§ **WHAT TO WORK ON**
A bare number is the only acceptable answer: how many lines of these entries include "Calculate"?

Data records
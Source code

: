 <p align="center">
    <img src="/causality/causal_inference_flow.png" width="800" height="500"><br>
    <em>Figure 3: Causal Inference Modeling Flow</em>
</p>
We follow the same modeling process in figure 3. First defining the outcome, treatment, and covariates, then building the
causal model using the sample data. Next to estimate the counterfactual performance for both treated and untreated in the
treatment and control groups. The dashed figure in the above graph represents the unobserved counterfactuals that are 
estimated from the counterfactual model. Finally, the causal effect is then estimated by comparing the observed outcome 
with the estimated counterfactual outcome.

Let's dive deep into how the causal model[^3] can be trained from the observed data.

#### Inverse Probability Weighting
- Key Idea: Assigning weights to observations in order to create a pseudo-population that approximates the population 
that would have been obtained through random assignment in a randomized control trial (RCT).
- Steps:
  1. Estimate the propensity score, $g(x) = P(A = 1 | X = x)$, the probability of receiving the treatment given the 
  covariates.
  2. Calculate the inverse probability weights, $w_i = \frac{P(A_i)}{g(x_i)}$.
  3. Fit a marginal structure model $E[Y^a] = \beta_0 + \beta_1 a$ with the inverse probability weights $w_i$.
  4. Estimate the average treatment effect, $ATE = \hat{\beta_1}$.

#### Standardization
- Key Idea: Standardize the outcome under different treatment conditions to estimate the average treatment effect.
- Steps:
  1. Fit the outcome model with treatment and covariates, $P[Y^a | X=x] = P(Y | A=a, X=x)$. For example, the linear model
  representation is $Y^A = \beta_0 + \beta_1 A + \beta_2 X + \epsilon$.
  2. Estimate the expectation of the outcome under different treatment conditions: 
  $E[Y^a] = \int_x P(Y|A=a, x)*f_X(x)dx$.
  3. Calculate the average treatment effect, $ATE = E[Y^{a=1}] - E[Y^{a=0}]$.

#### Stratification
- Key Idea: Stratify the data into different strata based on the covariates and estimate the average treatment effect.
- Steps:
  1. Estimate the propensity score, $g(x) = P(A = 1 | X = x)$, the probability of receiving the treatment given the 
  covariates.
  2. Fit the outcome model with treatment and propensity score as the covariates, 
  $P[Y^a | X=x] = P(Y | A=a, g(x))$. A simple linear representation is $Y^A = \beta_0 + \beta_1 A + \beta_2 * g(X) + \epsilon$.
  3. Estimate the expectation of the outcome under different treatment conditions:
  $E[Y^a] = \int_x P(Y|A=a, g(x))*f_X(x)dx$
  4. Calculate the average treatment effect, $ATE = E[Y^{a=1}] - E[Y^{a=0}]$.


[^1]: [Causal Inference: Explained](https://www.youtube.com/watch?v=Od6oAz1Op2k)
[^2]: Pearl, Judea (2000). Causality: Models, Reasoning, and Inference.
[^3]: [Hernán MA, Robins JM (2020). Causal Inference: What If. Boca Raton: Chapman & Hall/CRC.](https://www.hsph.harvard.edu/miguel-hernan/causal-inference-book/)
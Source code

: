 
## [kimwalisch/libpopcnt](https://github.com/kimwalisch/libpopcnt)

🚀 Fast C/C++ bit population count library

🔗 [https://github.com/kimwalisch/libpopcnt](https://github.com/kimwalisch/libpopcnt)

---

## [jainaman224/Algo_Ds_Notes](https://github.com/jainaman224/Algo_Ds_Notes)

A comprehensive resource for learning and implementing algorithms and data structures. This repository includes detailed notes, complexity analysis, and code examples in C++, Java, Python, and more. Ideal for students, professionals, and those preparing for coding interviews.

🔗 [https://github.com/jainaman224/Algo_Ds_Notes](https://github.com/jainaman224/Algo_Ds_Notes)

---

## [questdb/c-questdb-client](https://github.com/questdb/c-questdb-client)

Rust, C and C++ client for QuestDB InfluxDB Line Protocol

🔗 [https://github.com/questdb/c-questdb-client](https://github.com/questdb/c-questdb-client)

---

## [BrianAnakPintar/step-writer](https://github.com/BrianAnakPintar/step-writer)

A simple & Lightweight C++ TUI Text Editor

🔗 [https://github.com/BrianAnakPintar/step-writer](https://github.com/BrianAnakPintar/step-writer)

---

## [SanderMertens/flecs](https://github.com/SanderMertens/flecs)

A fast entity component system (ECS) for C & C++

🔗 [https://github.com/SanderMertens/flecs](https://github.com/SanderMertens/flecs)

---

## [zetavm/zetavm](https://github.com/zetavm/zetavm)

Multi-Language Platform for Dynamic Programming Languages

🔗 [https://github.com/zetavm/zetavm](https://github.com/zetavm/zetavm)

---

§ **EXERCISE ANSWER**
3